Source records
********
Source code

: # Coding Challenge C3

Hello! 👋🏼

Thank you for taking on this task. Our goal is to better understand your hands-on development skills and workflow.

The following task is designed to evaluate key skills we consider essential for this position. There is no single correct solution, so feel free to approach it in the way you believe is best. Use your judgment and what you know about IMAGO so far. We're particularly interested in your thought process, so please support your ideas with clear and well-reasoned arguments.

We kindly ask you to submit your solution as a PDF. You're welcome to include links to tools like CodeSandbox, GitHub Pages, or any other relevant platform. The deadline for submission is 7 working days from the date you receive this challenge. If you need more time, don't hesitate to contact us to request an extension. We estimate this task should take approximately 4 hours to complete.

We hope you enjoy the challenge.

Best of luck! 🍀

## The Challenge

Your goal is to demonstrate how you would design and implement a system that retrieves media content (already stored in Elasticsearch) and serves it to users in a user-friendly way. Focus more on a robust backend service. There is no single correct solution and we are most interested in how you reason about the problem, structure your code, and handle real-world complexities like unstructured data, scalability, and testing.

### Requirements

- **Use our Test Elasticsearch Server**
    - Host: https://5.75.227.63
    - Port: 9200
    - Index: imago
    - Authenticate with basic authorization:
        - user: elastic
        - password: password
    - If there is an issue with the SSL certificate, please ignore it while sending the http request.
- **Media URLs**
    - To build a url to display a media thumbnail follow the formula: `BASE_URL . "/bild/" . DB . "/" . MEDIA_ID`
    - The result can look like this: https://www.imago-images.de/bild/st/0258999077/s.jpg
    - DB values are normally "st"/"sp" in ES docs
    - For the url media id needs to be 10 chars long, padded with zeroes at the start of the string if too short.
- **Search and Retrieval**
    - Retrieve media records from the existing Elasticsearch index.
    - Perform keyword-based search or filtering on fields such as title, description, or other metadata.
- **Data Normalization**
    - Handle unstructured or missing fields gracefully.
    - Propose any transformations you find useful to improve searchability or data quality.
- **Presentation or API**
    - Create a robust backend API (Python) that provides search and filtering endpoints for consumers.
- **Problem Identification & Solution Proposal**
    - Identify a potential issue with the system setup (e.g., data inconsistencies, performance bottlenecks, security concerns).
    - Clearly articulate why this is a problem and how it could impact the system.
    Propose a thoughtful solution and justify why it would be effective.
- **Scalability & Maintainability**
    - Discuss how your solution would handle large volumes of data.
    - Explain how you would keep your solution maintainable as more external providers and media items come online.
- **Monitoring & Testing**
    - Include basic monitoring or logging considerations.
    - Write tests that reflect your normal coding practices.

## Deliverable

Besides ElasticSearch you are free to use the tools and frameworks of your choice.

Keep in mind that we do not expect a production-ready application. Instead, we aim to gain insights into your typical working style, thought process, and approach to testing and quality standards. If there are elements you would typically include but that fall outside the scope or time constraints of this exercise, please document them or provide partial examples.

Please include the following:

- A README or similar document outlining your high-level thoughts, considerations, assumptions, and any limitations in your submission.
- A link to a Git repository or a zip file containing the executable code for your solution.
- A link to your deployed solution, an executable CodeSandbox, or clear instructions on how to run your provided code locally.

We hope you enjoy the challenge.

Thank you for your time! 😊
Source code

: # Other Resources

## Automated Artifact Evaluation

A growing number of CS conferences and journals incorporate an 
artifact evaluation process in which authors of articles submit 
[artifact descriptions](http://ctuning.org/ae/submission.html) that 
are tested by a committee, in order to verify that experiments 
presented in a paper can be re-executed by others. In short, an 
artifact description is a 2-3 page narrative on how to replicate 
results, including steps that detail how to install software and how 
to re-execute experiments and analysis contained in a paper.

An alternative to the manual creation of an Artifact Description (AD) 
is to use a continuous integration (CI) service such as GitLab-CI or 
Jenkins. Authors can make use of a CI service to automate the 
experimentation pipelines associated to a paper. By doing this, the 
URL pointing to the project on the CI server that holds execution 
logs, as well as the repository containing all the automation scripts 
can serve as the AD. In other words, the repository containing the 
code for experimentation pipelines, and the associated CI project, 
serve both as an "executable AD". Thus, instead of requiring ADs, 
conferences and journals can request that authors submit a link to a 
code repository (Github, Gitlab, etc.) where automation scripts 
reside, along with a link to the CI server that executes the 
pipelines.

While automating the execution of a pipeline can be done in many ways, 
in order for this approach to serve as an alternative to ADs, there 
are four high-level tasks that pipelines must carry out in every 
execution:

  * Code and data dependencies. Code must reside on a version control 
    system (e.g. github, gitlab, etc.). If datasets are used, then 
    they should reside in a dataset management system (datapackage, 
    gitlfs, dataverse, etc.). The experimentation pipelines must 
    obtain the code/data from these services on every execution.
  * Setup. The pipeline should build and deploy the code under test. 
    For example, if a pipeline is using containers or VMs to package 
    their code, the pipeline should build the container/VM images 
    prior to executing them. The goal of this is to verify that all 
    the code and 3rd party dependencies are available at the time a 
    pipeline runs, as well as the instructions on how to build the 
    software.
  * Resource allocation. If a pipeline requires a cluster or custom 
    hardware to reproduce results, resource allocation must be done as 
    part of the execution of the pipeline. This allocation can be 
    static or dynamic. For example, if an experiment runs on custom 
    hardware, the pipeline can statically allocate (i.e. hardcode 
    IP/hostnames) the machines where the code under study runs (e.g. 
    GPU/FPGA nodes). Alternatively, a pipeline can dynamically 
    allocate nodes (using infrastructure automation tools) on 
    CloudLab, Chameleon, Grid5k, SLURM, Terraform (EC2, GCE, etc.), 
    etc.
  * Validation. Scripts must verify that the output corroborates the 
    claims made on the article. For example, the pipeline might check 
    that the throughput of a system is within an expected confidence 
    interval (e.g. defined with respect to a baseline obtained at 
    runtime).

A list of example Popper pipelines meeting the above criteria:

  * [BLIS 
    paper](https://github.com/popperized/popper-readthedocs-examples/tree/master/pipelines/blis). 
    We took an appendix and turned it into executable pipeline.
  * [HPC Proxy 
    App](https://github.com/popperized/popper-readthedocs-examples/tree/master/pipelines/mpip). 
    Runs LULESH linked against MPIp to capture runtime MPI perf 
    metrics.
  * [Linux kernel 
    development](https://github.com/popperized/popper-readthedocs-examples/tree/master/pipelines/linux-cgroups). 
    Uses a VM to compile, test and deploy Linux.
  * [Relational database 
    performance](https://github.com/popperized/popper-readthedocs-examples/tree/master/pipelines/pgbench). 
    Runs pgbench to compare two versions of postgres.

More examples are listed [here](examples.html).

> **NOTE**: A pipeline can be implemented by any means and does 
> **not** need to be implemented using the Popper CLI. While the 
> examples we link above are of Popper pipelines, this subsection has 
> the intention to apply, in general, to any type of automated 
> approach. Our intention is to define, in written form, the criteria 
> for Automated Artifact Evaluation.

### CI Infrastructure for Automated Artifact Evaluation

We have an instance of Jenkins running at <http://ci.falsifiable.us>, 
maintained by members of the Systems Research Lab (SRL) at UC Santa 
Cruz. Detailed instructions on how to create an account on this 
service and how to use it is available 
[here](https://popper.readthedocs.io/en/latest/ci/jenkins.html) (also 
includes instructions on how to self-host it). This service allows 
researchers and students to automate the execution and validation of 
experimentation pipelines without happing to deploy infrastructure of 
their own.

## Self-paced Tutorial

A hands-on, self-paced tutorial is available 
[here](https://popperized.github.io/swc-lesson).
********
Your goal – Each line from the start of the records through the line holding "The following task" must be returned exactly; nothing else belongs in the answer.

Response box –
Source code

: # Coding Challenge C3

Hello! 👋🏼

Thank you for taking on this task. Our goal is to better understand your hands-on development skills and workflow.

The following task is designed to evaluate key skills we consider essential for this position. There is no single correct solution, so feel free to approach it in the way you believe is best. Use your judgment and what you know about IMAGO so far. We're particularly interested in your thought process, so please support your ideas with clear and well-reasoned arguments.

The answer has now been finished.